Les Turcs, les Slaves et Gog et Magog,
avec quelques autre peuples qui nous sont inconnus, descendent de Japhet. Cham
et Japhet furent punis de la sorte pour avoir ri en voyant les parties
sexuelles de leur père.»
(Extrait de De la Création à David, vol. 1, Tabarî ; Les prophètes et les rois – 4 volumes – traduit
par Hermann Zotenberg, Éd. Sindbad, Paris 1980 – titre arabe : Târîkh al-Rusûl
wa-l-mulûk )*
Contrairement aux apparences, ce qui
apparaît comme nouveau dans ce cycle postdiluvien n’est pas la pudeur de Sem,
mais la moquerie, la méchanceté et la lourdeur d’une nouvelle mentalité
correspondant à la dégradation de la marche cyclique. Par sa fonction de
passeur, Nûh appartient à la typologie spirituelle du cycle précédent. Sa
mission étant accomplie, il ne manifeste plus dans cette nouvelle ère, qu'une
présence spirituelle sans forme spécifique, demeurant exclusivement dans la
demeure de sa nature essentielle. On peut considérer le geste de Sem comme
l'acte de naissance de la spiritualité sémite dont la pureté initiatique se
transmettra par l'ésotérisme des trois religions du Livre. On sait également
que Nûh a planté la vigne, ce qui vient confirmer le caractère initiatique de
sa fonction pour ce cycle.
« On
remarquera aussi que Noé est désigné comme ayant été le premier qui planta la
vigne (Genèse, IX, 20), fait qui est à rapprocher de ce que nous avons
dit plus haut sur la signification symbolique du vin et de son rôle dans les
rites initiatiques, à propos du sacrifice de Melchissédec »
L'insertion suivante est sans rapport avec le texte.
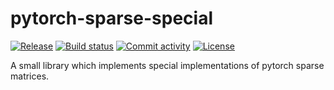 # pytorch-sparse-special

[![Release](https://img.shields.io/github/v/release/makanu/pytorch-sparse-special)](https://img.shields.io/github/v/release/makanu/pytorch-sparse-special)
[![Build status](https://img.shields.io/github/actions/workflow/status/makanu/pytorch-sparse-special/main.yml?branch=main)](https://github.com/makanu/pytorch-sparse-special/actions/workflows/main.yml?query=branch%3Amain)
[![Commit activity](https://img.shields.io/github/commit-activity/m/makanu/pytorch-sparse-special)](https://img.shields.io/github/commit-activity/m/makanu/pytorch-sparse-special)
[![License](https://img.shields.io/github/license/makanu/pytorch-sparse-special)](https://img.shields.io/github/license/makanu/pytorch-sparse-special)

A small library which implements special implementations of pytorch sparse matrices.

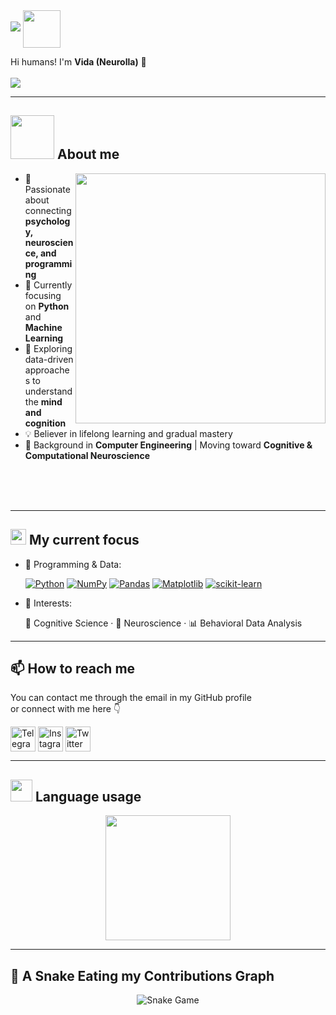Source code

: <img src="https://user-images.githubusercontent.com/73097560/115834477-dbab4500-a447-11eb-908a-139a6edaec5c.gif">
<picture><img src="https://i.pinimg.com/originals/92/5e/66/925e660439316870f1f89d0ca0cfcbba.gif" align="center" width="60"></picture>

Hi humans! I'm **Vida (Neurolla)** 🧠  
<br/>
<img src="https://user-images.githubusercontent.com/73097560/115834477-dbab4500-a447-11eb-908a-139a6edaec5c.gif">

---

## <picture><img src="https://media4.giphy.com/media/v1.Y2lkPTc5MGI3NjExYWVrcW1keXJ1em03NWJvNjV6dHI0cjJhbGZ2cGlkMXZzd3Q3anF6NiZlcD12MV9pbnRlcm5hbF9naWZfYnlfaWQmY3Q9cw/3hoLIVAJYkz6T0Ichp/giphy.gif" width="70px"></picture> About me

<picture><img align="right" src="https://64.media.tumblr.com/f5f079255fcb8207510c5bb1f100b5ff/9b31aa8ffb0cac7c-1d/s500x750/443a6b3d2fbccfc9e85bc10292558ce9fd2969fe.gifv" width="400px"></picture>

- 🧠 Passionate about connecting **psychology, neuroscience, and programming**  
- 🐍 Currently focusing on **Python** and **Machine Learning**  
- 🎯 Exploring data-driven approaches to understand the **mind and cognition**  
- 💡 Believer in lifelong learning and gradual mastery  
- 📘 Background in **Computer Engineering** | Moving toward **Cognitive & Computational Neuroscience**

<br>
<br>
<br>

---

## <img src="https://media2.giphy.com/media/QssGEmpkyEOhBCb7e1/giphy.gif?cid=ecf05e47a0n3gi1bfqntqmob8g9aid1oyj2wr3ds3mg700bl&rid=giphy.gif" width="25"> My current focus

<p>

- 🧩 Programming & Data:
  
  [<img alt="Python" src="https://img.shields.io/badge/Python-%233776AB.svg?style=flat-circle&logo=python&logoColor=white" title="Python"/>](https://www.python.org/)
  [<img alt="NumPy" src="https://img.shields.io/badge/NumPy-%23013243.svg?style=flat-circle&logo=numpy&logoColor=white" title="NumPy"/>](https://numpy.org/)
  [<img alt="Pandas" src="https://img.shields.io/badge/Pandas-%23150458.svg?style=flat-circle&logo=pandas&logoColor=white" title="Pandas"/>](https://pandas.pydata.org/)
  [<img alt="Matplotlib" src="https://img.shields.io/badge/Matplotlib-%233B4E76.svg?style=flat-circle&logo=plotly&logoColor=white" title="Matplotlib"/>](https://matplotlib.org/)
  [<img alt="scikit-learn" src="https://img.shields.io/badge/scikit--learn-%23F7931E.svg?style=flat-circle&logo=scikit-learn&logoColor=white" title="scikit-learn"/>](https://scikit-learn.org/)

- 🧬 Interests:
  
  🧠 Cognitive Science · 🧩 Neuroscience · 📊 Behavioral Data Analysis

</p>

---

## 📫 How to reach me
You can contact me through the email in my GitHub profile  
or connect with me here 👇  

[<img src="https://upload.wikimedia.org/wikipedia/commons/8/82/Telegram_logo.svg" height="40em" align="center" alt="Telegram" title="Telegram"/>](https://t.me/lilacVv)
[<img src="https://raw.githubusercontent.com/Raymo111/Raymo111/master/socials/instagram.svg" height="40em" align="center" alt="Instagram" title="Instagram"/>](https://instagram.com/__imlilac)
[<img src="https://seeklogo.com/images/T/twitter-x-logo-0339F999CF-seeklogo.com.png?v=638264860180000000" height="40em" align="center" alt="Twitter" title="Twitter"/>](https://twitter.com/_imlilac)

---

## <img src="https://media.giphy.com/media/iY8CRBdQXODJSCERIr/giphy.gif" width="35"> Language usage

<div align="center">
  <img height="200px" src="https://github-readme-stats-api-holic-x.vercel.app/api/top-langs/?username=Neurolla&theme=gruvbox_light&layout=compact"/>
</div>

---

## 🐍 A Snake Eating my Contributions Graph
	
<p align="center">
	<img src="https://github.com/Neurolla/Neurolla/blob/master/github-contribution-grid-snake.svg" alt="Snake Game"/>
</p>


<!--
**Neurolla/Neurolla** is a ✨ _special_ ✨ repository because its `README.md` (this file) appears on your GitHub profile.

Here are some ideas to get you started:

- 🔭 I’m currently working on ...
- 🌱 I’m currently learning ...
- 👯 I’m looking to collaborate on ...
- 🤔 I’m looking for help with ...
- 💬 Ask me about ...
- 📫 How to reach me: ...
- 😄 Pronouns: ...
- ⚡ Fun fact: ...
-->
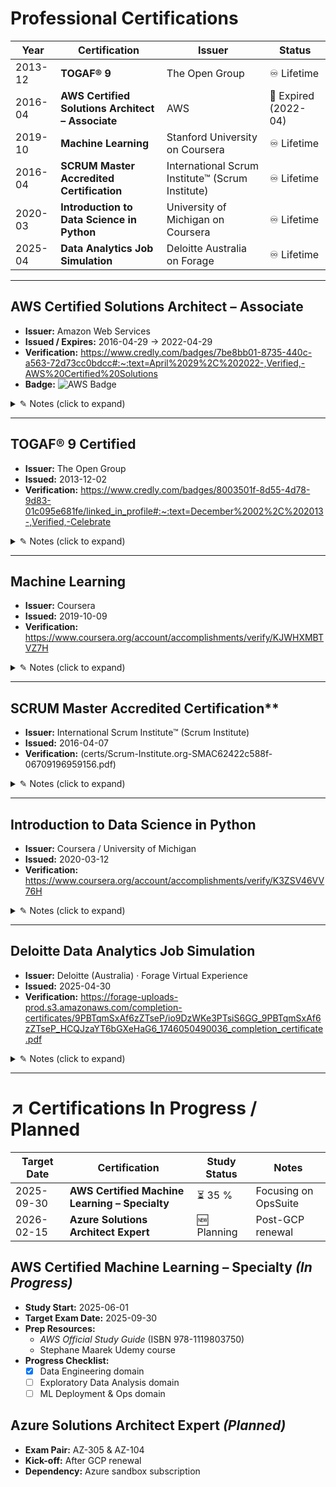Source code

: <!-- ============================================================
  certifications.md  ·  Maintainer: Bernd Prager
  PURPOSE
    • Master list of *all* certifications (earned, expired, in-progress, planned).
    • Serves as single data-source for résumé builders, LinkedIn updaters,
      or other AI-driven export pipelines.

  IMPORTANT — AI / AUTOMATION GUIDANCE
    1. When generating any *external* document (CV, client profile, website):
         • Export **only** the certifications under **## Professional Certifications**.
         • “In-progress / planned” items may be exported **only** if clearly
           labelled “(In Progress, ETA YYYY-MM)” — they must never be shown as
           completed.
    2. Items in **## ↗︎ Certifications In Progress / Planned** are internal and
       MUST NOT be shown as earned credentials unless rule 1 is followed.
    3. Preserve ISO-8601 dates; downstream scripts parse them.
    4. Retain all Markdown links so PDFs / badge URLs stay resolvable.
    5. Do not alter the heading hierarchy; parsers rely on the ## / ### levels.

  HOUSE RULES
    • Newest first within each section.
    • Keep verbose notes inside <details> blocks.
    • Store local artifacts in ./certs/  (git-tracked or git-lfs as appropriate).

  STATUS LEGEND
| Status               | Meaning                                      |
| -------------------- | -------------------------------------------- |
| ✅ Active            | Current credential that will require renewal |
| 🔄 Renew by YYYY-MM  | Within renewal window                        |
| ♾️ Lifetime           | Valid indefinitely (no renewal required)     |
| 🚫 Expired           | No longer valid                              |
| ⏳ In Progress n %   | Actively studying                            |
| 🆕 Planning          | Future goal                                  |

============================================================ -->

# Professional Certifications

| Year | Certification | Issuer | Status |
|------|--------------|--------|--------|
| 2013-12 | **TOGAF® 9** | The Open Group | ♾️  Lifetime |
| 2016-04 | **AWS Certified Solutions Architect – Associate** | AWS | 🚫 Expired (2022-04) |
| 2019-10 | **Machine Learning** | Stanford University on Coursera | ♾️  Lifetime |
| 2016-04 | **SCRUM Master Accredited Certification** | International Scrum Institute™ (Scrum Institute) | ♾️  Lifetime |
| 2020-03 | **Introduction to Data Science in Python** | University of Michigan on Coursera | ♾️  Lifetime |
| 2025-04 | **Data Analytics Job Simulation** | Deloitte Australia on Forage |  ♾️  Lifetime |

---

## AWS Certified Solutions Architect – Associate

* **Issuer:** Amazon Web Services
* **Issued / Expires:** 2016-04-29 → 2022-04-29
* **Verification:** <https://www.credly.com/badges/7be8bb01-8735-440c-a563-72d73cc0bdcc#:~:text=April%2029%2C%202022-,Verified,-AWS%20Certified%20Solutions>
* **Badge:** ![AWS Badge](https://www.credly.com/badges/7be8bb01-8735-440c-a563-72d73cc0bdcc/public_url)

<details>
<summary>✎ Notes (click to expand)</summary>

* Earners of this certification have a comprehensive understanding of AWS services and technologies. They demonstrated the ability to build secure and robust solutions using architectural design principles based on customer requirements. Badge owners are able to strategically design well-architected distributed systems that are scalable, resilient, efficient, and fault-tolerant.
* Applied know-how in FinOps PoC (↓ 38 % GPU runtime).

</details>

---

## TOGAF® 9 Certified

* **Issuer:** The Open Group
* **Issued:** 2013-12-02
* **Verification:** <https://www.credly.com/badges/8003501f-8d55-4d78-9d83-01c095e681fe/linked_in_profile#:~:text=December%2002%2C%202013-,Verified,-Celebrate>

<details>
<summary>✎ Notes (click to expand)</summary>

* Badge earners are able, in addition to the knowledge and comprehension of TOGAF 9 Foundation, to analyze and apply this knowledge. This includes the terminology, structure, and concepts of the TOGAF 9 Standard. It includes understanding the core principles of Enterprise Architecture, the TOGAF ADM Phases, the TOGAF Content Metamodel, TOGAF ADM tools and techniques, as well as approaches for adapting the TOGAF ADM.

</details>

---

## Machine Learning

* **Issuer:** Coursera
* **Issued:** 2019-10-09
* **Verification:** <https://www.coursera.org/account/accomplishments/verify/KJWHXMBTVZ7H>

<details>
<summary>✎ Notes (click to expand)</summary>

* Badge earners have mastered the core **supervised, unsupervised, and neural-network** techniques covered in Stanford’s Machine Learning Specialization (Andrew Ng).
* Demonstrated ability to implement end-to-end ML pipelines in **Python** using NumPy, scikit-learn, and TensorFlow—including data prep, model training, hyper-parameter tuning, and evaluation.
* Can design and deploy regression/classification models, decision-tree ensembles, clustering & anomaly-detection systems, recommender engines, and an introductory reinforcement-learning agent.
* Emphasizes practical best-practice workflows (train/validation/test splits, bias-variance trade-off, vectorization for efficiency) aligned with industry standards.
* Certificate is the modern successor to Ng’s original 2012 course—validated by both **Stanford Online** and **DeepLearning.AI**.

</details>

---

## SCRUM Master Accredited Certification**

* **Issuer:** International Scrum Institute™ (Scrum Institute)
* **Issued:** 2016-04-07
* **Verification:** (certs/Scrum-Institute.org-SMAC62422c588f-06709196959156.pdf)

<details>
<summary>✎ Notes (click to expand)</summary>

* Badge earners show deep command of the **Scrum framework**—roles, events, and artifacts—able to facilitate *Sprint Planning, Daily Scrum, Sprint Review,* and *Retrospectives* in line with the official Scrum Guide. [oai_citation:0‡International Scrum Institute](https://www.scrum-institute.org/Scrum_Master_Accredited_Certification_Program.php)
* Proven **servant-leadership** skills: coaching cross-functional teams, clearing impediments, and driving continuous improvement to maximise product value and team velocity. [oai_citation:1‡International Scrum Institute](https://www.scrum-institute.org/Scrum_Master_Accredited_Certification_Program.php)
* Passed a **50-question, 60-minute online exam** with a ≥ 60 % score; the credential is **lifetime & worldwide-recognised** with no renewal fees. [oai_citation:2‡International Scrum Institute](https://www.scrum-institute.org/Scrum_Master_Accredited_Certification_Program.php)
* Certification provides a portable **“proof of competence”** in Agile delivery, boosting career prospects for roles such as Architect, Product Manager, Project Manager, and QA/Test. [oai_citation:3‡International Scrum Institute](https://www.scrum-institute.org/Scrum_Master_Accredited_Certification_Program.php)
* Holders gain access to Scrum Institute’s premium self-study resources (e-book, video masterclasses, sample tests) designed to reinforce practical, real-world application of Scrum. [oai_citation:4‡International Scrum Institute](https://www.scrum-institute.org/Scrum_Master_Accredited_Certification_Program.php)

</details>


---

## Introduction to Data Science in Python

* **Issuer:** Coursera / University of Michigan
* **Issued:** 2020-03-12
* **Verification:** <https://www.coursera.org/account/accomplishments/verify/K3ZSV46VV76H>

<details>
<summary>✎ Notes (click to expand)</summary>

* Completed the **34-hour** University of Michigan course that forms the first step of the “Applied Data Science with Python” pathway, proving a solid command of Python-centric data science tooling.  [oai_citation:0‡Coursera](https://www.coursera.org/account/accomplishments/verify/K3ZSV46VV76H)
* Mastered the core data stack—**NumPy, pandas, SciPy**—to ingest, clean, transform, and query tabular data with efficient, vectorised code.  [oai_citation:1‡Coursera](https://www.coursera.org/account/accomplishments/verify/K3ZSV46VV76H)
* Demonstrated proficiency with **lambda functions, CSV I/O, DataFrame grouping/merging, reshaping, and pivot operations** for end-to-end exploratory analysis.  [oai_citation:2‡Coursera](https://www.coursera.org/account/accomplishments/verify/K3ZSV46VV76H)
* Gained foundational statistics skills, including understanding **distributions, sampling methods, and t-tests** to validate hypotheses.  [oai_citation:3‡Coursera](https://www.coursera.org/account/accomplishments/verify/K3ZSV46VV76H)
* Skill set formally recognised by Coursera covers **data cleansing, data management, general & statistical programming, critical thinking, and analytical storytelling**, equipping holders to contribute immediately to real-world data projects.  [oai_citation:4‡Coursera](https://www.coursera.org/account/accomplishments/verify/K3ZSV46VV76H)

</details>

---

## Deloitte Data Analytics Job Simulation

* **Issuer:** Deloitte (Australia) · Forage Virtual Experience
* **Issued:** 2025-04-30
* **Verification:** <https://forage-uploads-prod.s3.amazonaws.com/completion-certificates/9PBTqmSxAf6zZTseP/io9DzWKe3PTsiS6GG_9PBTqmSxAf6zZTseP_HCQJzaYT6bGXeHaG6_1746050490036_completion_certificate.pdf>

<details>
<summary>✎ Notes (click to expand)</summary>

* Completed Deloitte’s **self-paced 1–2 hour data-analytics virtual internship**, taken by 30 k+ learners and designed to mirror real consulting engagements.  [oai_citation:0‡Forage](https://www.theforage.com/simulations/deloitte-au/data-analytics-s5zy)
* Produced two client deliverables for heavy-machinery firm *Daikibo Industrials*:
  * **Tableau dashboard** that mined factory telemetry to surface downtime patterns, KPIs and actionable recommendations.  [oai_citation:1‡Forage](https://www.theforage.com/simulations/deloitte-au/data-analytics-s5zy)
  * **Excel fairness model** that classified pay-equality scores (Fair / Unfair / Highly Discriminative) via IF-based logic, enabling HR insight.  [oai_citation:2‡GitHub](https://github.com/mohitsharma614/Deloitte-Virtual-Internship-)
* Practised core skills in **data modelling, cleaning, exploratory analysis, spreadsheets and visual storytelling**—aligned with Deloitte’s forensic-analytics methodology.  [oai_citation:3‡Forage](https://www.theforage.com/simulations/deloitte-au/data-analytics-s5zy)
* Program context highlights Deloitte’s **Forensic Technology** services, giving exposure to investigative analytics and risk insights.  [oai_citation:4‡forage-uploads-prod.s3.amazonaws.com](https://forage-uploads-prod.s3.amazonaws.com/completion-certificates/9PBTqmSxAf6zZTseP/io9DzWKe3PTsiS6GG_9PBTqmSxAf6zZTseP_HCQJzaYT6bGXeHaG6_1746050490036_completion_certificate.pdf)
* Certificate signed by Deloitte CHRO **Tina McCreery**; includes unique enrolment (rCPpFQNWGAoW6q9pS) and user (HCQJzaYT6bGXeHaG6) verification codes for lifetime validation.  [oai_citation:5‡forage-uploads-prod.s3.amazonaws.com](https://forage-uploads-prod.s3.amazonaws.com/completion-certificates/9PBTqmSxAf6zZTseP/io9DzWKe3PTsiS6GG_9PBTqmSxAf6zZTseP_HCQJzaYT6bGXeHaG6_1746050490036_completion_certificate.pdf)

</details>

---

<!-- ---------------------------------------------------------------- -->
# ↗︎ Certifications In Progress / Planned
<!-- External generators: skip this section unless explicitly asked to
     include “in-progress” items, which must be labelled accordingly. -->

| Target Date | Certification | Study Status | Notes |
|-------------|---------------|--------------|-------|
| 2025-09-30 | **AWS Certified Machine Learning – Specialty** | ⏳ 35 % | Focusing on OpsSuite |
| 2026-02-15 | **Azure Solutions Architect Expert** | 🆕 Planning | Post-GCP renewal |

## AWS Certified Machine Learning – Specialty *(In Progress)*

* **Study Start:** 2025-06-01
* **Target Exam Date:** 2025-09-30
* **Prep Resources:**
  * *AWS Official Study Guide* (ISBN 978-1119803750)
  * Stephane Maarek Udemy course
* **Progress Checklist:**
  * [x] Data Engineering domain
  * [ ] Exploratory Data Analysis domain
  * [ ] ML Deployment & Ops domain

## Azure Solutions Architect Expert *(Planned)*

* **Exam Pair:** AZ-305 & AZ-104
* **Kick-off:** After GCP renewal
* **Dependency:** Azure sandbox subscription

<!-- Add new certifications above this line -->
(Note de René Guénon, p. 91 ; chap. XI, Le Roi du Monde,
Gallimard, 1958.
*Muhammad Ibn
Djarîr al-Tabarî est un savant sunnite du Xè siècle (838-923) qui rédigea
un commentaire du Coran et plusieurs ouvrages dont l’un des plus connus est le
traité de l’Histoire des Envoyés et des Rois: Târîkh al-Rusûl wa-l-mulûk. Cette œuvre a été résumée en langue
persane par un autre savant samanide du nom de al-Bal’amî, environ quarante
d’années après la mort de Tabarî. C’est cette version abrégée qui a été
traduite en français au XIXè siècle par l’orientaliste Hermann Zotenberg,
sous le titre : La Chronique –
Histoire des Prophètes et des Rois. Quelque temps auparavant, en 1836, Louis
Dubeux avait traduit le livre I de cette œuvre à partir des manuscrits
originaux sous le titre : CHRONIQUE D’ABOU-DJAFAR MOHAMMED TABARI (PDF
disponible sur le web). Zotenberg a
repris cette première traduction, qui s’arrête à la période ou le peuple des « Fils d’Isrâ’il » sortent d’Egypte,
mais en en supprimant les notes et le texte persan.
Muhammad
al-Tabarî a présenté les chaînes de transmission des différents récits qu’il a
cités dans son târîkh ; il s’est
en outre attaché à réunir toutes les « informations historiques »
qu’il a pu trouver selon une « critique des faits » traditionnelle à
laquelle la « mentalité historiciste » n’a plus accès ; par
conséquent il n’y a pas lieu de tenir compte des critiques émises par certains théologiens
islamiques modernes sur cet ouvrage.
Pour
ce qui est de la version d’Al-Bal’amî, les chaînes de transmission des
différents récits cités ne s’y trouvent plus et l’auteur a modifié certains
passages tout en procédant à des ajouts personnels.
Enfin,
à ceux qui étudieront cette Chronique de
Tabarî en français, nous recommandons les réserves d’usage concernant en
général tous les travaux des orientalistes.